__Required action__: Scan the entries below for "label" and copy each line that holds it.

__Recorded data__:
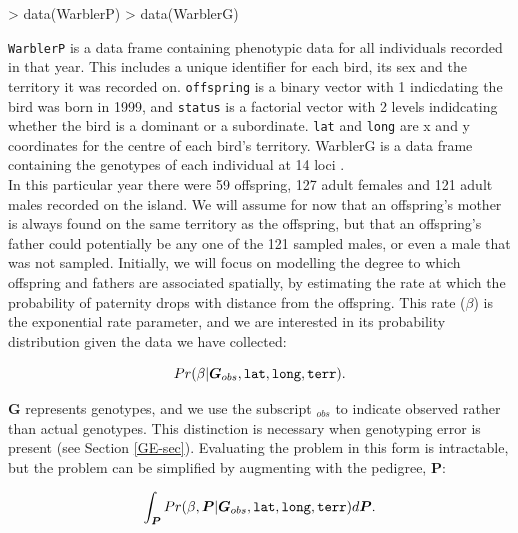 \documentclass{article}
\begin{document}
\begin{Schunk}
\begin{Sinput}
> data(WarblerP)
> data(WarblerG)
\end{Sinput}
\end{Schunk}

 \texttt{WarblerP} is a data frame containing phenotypic data for all individuals recorded in that year.  This includes a unique identifier for each bird, its sex and the territory it was recorded on. \texttt{offspring} is a binary vector with 1 indicdating the bird was born in 1999, and \texttt{status} is a factorial vector with 2 levels indidcating whether the bird is a dominant or a subordinate. \texttt{lat} and \texttt{long} are x and y coordinates for the centre of each bird's territory. {WarblerG} is a data frame containing the genotypes of each individual at 14 loci \citep{Richardson.2000}.\\

In this particular year there were 59 offspring, 127 adult females and 121 adult males recorded on the island.  We will assume for now that an offspring's mother is always found on the same territory as the offspring, but that an offspring's father could potentially be any one of the 121 sampled males, or even a male that was not sampled.  Initially, we will focus on modelling the degree to which offspring and fathers are associated spatially, by estimating the rate at which the probability of paternity drops with distance from the offspring.  This rate ($\beta$) is the exponential rate parameter, and we are interested in its probability distribution given the data we have collected:


\begin{equation}
Pr(\beta | \bm{G}_{obs}, \textrm{\texttt{lat}}, \textrm{\texttt{long}}, \textrm{\texttt{terr}}).
\label{no_pedigree-eq}
\end{equation}

$\bm{G}$ represents genotypes, and we use the subscript $_{obs}$ to indicate observed rather than actual genotypes. This distinction is necessary when genotyping error is present (see Section \ref{GE-sec}).  Evaluating the problem in this form is intractable, but the problem can be simplified by augmenting with the pedigree, $\bm{P}$:

\begin{equation}
\int_{\bm P}Pr(\beta,  {\bm P}| \bm{G}_{obs}, \textrm{\texttt{lat}}, \textrm{\texttt{long}}, \textrm{\texttt{terr}})d{\bm P}.
\label{pedigree-eq}
\end{equation}
\end{document}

__Result__:
\label{no_pedigree-eq}
\label{pedigree-eq}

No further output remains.